# A Closer look at Few Shot Classification
##
## Experimental Setup
- addresses the few-shot classification problem under three scenarios:
(1) generic object detection (uses mini-ImageNet)
(2) fine-grained image classification (ises CUB)
(3) cross-domain adaptation
- datasets:
(1) mini-ImageNet (64 base, 16 validation and 20 novel classes, as suggested by Ravi & Larochelle 2017) --> uses on
(2) CUB-200-2011 (100 base, 50 validation, and 50 novel classes, as suggested by the author)
(3) mini-ImageNet for base, CUB for validation and novel classes (50 validation and 50 novel classes).
## Implementation Details
There are two main experiments under comparison. First is the experiment with baseline and baseline++ and second is the meta-learning approaches. Note that
**Training**
- baseline, baseline++: 400 epochs, 16 batch size
- meta-training/testing: 60,000 episodes for 1 shot task, 40,000 episodes fpr 5-shot tasks
- validation set is used to select the number of episodes
- in each episode, N classes are sampled to form N-way classification.
- for each class, k labeled instances are picked (therefore k-shot task), so k instances for the support set and 16 instances for the query task.
**Testing**
- a total of 600 experiments, with each experiment sampling 5 random classes from novel classes, each of which consists of k-number of instances for the support set and 16 instances for the query set.
- for baseline and baseline++, the entire support set is used for training the classification model in both baseline and meta-learning methods (100 iterations and 4 batch size)
- for meta-learning testing, classification model is conditioned on the support set.
**Common Settings**
- all methods are trained from scrath with adam and learning rate = 10^-3
- apply standard data augmentation: random crop, left-right flip, color jitter (in both training and meta-training stage)
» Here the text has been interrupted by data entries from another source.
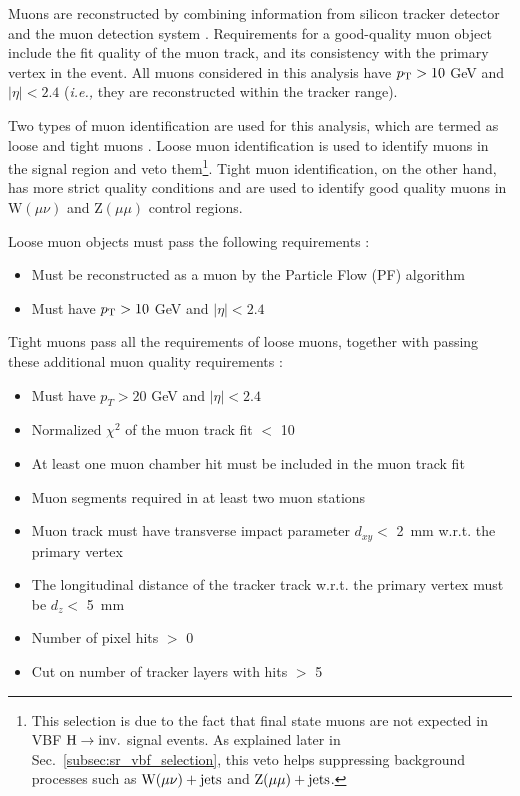 Muons are reconstructed by combining information from silicon tracker detector and the muon detection system
\cite{cms:muon_paper}. Requirements for a good-quality muon object include the fit quality of the
muon track, and its consistency with the primary vertex in the event. All muons considered in this
analysis have $p_{\textrm{T}} > 10$ GeV and $|\eta| < 2.4$ (\textit{i.e.,} they are reconstructed within the tracker range).

Two types of muon identification are used for this analysis, which are termed as loose and tight muons \cite{CMS-MUO-TWIKI-IDLOOSE,CMS-MUO-TWIKI-IDTIGHT}.
Loose muon identification is used to identify muons in the signal region and veto them\footnote{This selection is due to the fact that
final state muons are not expected in VBF $\textrm{H} \rightarrow \textrm{inv.}$ signal events. As explained later in Sec.~\ref{subsec:sr_vbf_selection}, this veto
helps suppressing background processes such as $\textrm{W}(\mu\nu)+\textrm{jets}$ and $\mathrm{Z}(\mu\mu)+\textrm{jets}$.}. 
Tight muon identification, on the other hand,
has more strict quality conditions and are used to identify good quality muons in $\textrm{W}(\mu \nu)$ and $\textrm{Z}(\mu \mu)$ control regions.

Loose muon objects must pass the following requirements \cite{CMS-MUO-TWIKI-IDLOOSE}:

\begin{itemize}
    \item Must be reconstructed as a muon by the Particle Flow (PF) algorithm
    \item Must have $p_{\textrm{T}} > 10$ GeV and $|\eta| < 2.4$
\end{itemize}

Tight muons pass all the requirements of loose muons, together with passing these additional muon quality requirements \cite{CMS-MUO-TWIKI-IDTIGHT}:

\begin{itemize}
    \item Must have $p_T > 20$ GeV and $|\eta| < 2.4$
    \item Normalized $\chi^2$ of the muon track fit $<$ 10
    \item At least one muon chamber hit must be included in the muon track fit
    \item Muon segments required in at least two muon stations
    \item Muon track must have transverse impact parameter $d_{xy} < $ 2~mm w.r.t. the primary vertex
    \item The longitudinal distance of the tracker track w.r.t. the primary vertex must be $d_z < $ 5~mm
    \item Number of pixel hits $>$ 0
    \item Cut on number of tracker layers with hits $>$ 5
\end{itemize}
## Evaluation using standard setting
- few-shot classification setting (1-shot abd 5-shot)
- four-layer convolutional backbone (Conv-4)
- input size is 84x84
- during testing, 5-way classification is performed in meta testing
- author uses 5-way for one-shot and five-shot, but the official results use 30-way for one-shot and 20-way for five-shot.
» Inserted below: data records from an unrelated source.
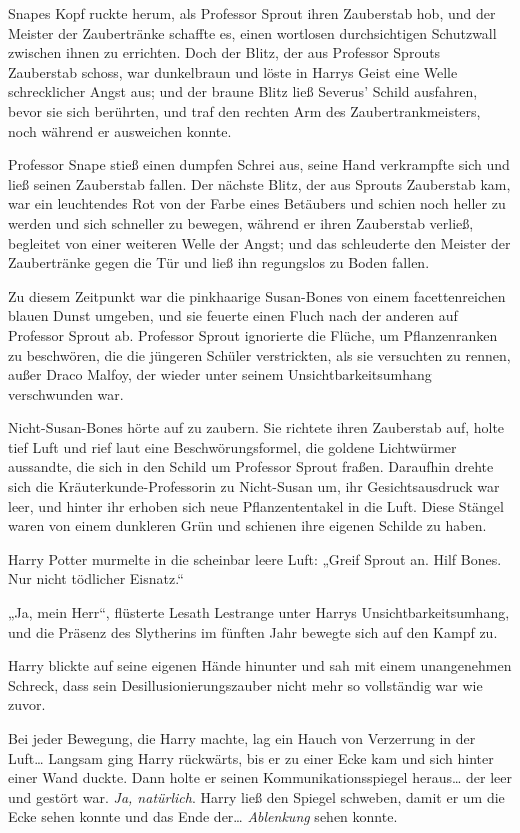 {Snapes Kopf ruckte herum, als Professor Sprout ihren Zauberstab hob, und der Meister der Zaubertränke schaffte es, einen wortlosen durchsichtigen Schutzwall zwischen ihnen zu errichten. Doch der Blitz, der aus Professor Sprouts Zauberstab schoss, war dunkelbraun und löste in Harrys Geist eine Welle schrecklicher Angst aus; und der braune Blitz ließ Severus' Schild ausfahren, bevor sie sich berührten, und traf den rechten Arm des Zaubertrankmeisters, noch während er ausweichen konnte.

Professor Snape stieß einen dumpfen Schrei aus, seine Hand verkrampfte sich und ließ seinen Zauberstab fallen. Der nächste Blitz, der aus Sprouts Zauberstab kam, war ein leuchtendes Rot von der Farbe eines Betäubers und schien noch heller zu werden und sich schneller zu bewegen, während er ihren Zauberstab verließ, begleitet von einer weiteren Welle der Angst; und das schleuderte den Meister der Zaubertränke gegen die Tür und ließ ihn regungslos zu Boden fallen.

Zu diesem Zeitpunkt war die pinkhaarige Susan-Bones von einem facettenreichen blauen Dunst umgeben, und sie feuerte einen Fluch nach der anderen auf Professor Sprout ab. Professor Sprout ignorierte die Flüche, um Pflanzenranken zu beschwören, die die jüngeren Schüler verstrickten, als sie versuchten zu rennen, außer Draco Malfoy, der wieder unter seinem Unsichtbarkeitsumhang verschwunden war.

Nicht-Susan-Bones hörte auf zu zaubern. Sie richtete ihren Zauberstab auf, holte tief Luft und rief laut eine Beschwörungsformel, die goldene Lichtwürmer aussandte, die sich in den Schild um Professor Sprout fraßen. Daraufhin drehte sich die Kräuterkunde-Professorin zu Nicht-Susan um, ihr Gesichtsausdruck war leer, und hinter ihr erhoben sich neue Pflanzententakel in die Luft. Diese Stängel waren von einem dunkleren Grün und schienen ihre eigenen Schilde zu haben.

Harry Potter murmelte in die scheinbar leere Luft: „Greif Sprout an. Hilf Bones. Nur nicht tödlicher Eisnatz.“

„Ja, mein Herr“, flüsterte Lesath Lestrange unter Harrys Unsichtbarkeitsumhang, und die Präsenz des Slytherins im fünften Jahr bewegte sich auf den Kampf zu.

Harry blickte auf seine eigenen Hände hinunter und sah mit einem unangenehmen Schreck, dass sein Desillusionierungszauber nicht mehr so vollständig war wie zuvor.

Bei jeder Bewegung, die Harry machte, lag ein Hauch von Verzerrung in der Luft… Langsam ging Harry rückwärts, bis er zu einer Ecke kam und sich hinter einer Wand duckte. Dann holte er seinen Kommunikationsspiegel heraus… der leer und gestört war. \emph{Ja, natürlich}. Harry ließ den Spiegel schweben, damit er um die Ecke sehen konnte und das Ende der… \emph{Ablenkung} sehen konnte.

}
- author points out that the re-implementation of models causes differences with the original ones by no more than 2%. The reason is due to slight modifications of the model (e.g using the same optimizer for training in order for consistency)
- under the 5 way setting, all models are trained with data augmentation, 1, 5-shot settings, and a Conv4 backbone.
- **baseline++** happens to perform in a competitive way compared to other meta-learning methods.
- **a major finding is that by reducing the intra-class variations, baseline under the setting of few-shot classification can also achieve higher accuracy.**
## Evaluation on backbone depth, cross-domain setting(miniImageNet->CUB) further adaptation
### deeper backbone
- gap between existing methods can be reduced if their intra-class variations are reduced by deeper backbones.
- it is realised that some meta-learning models are worse than their proposed baseline++ with deeper backbones.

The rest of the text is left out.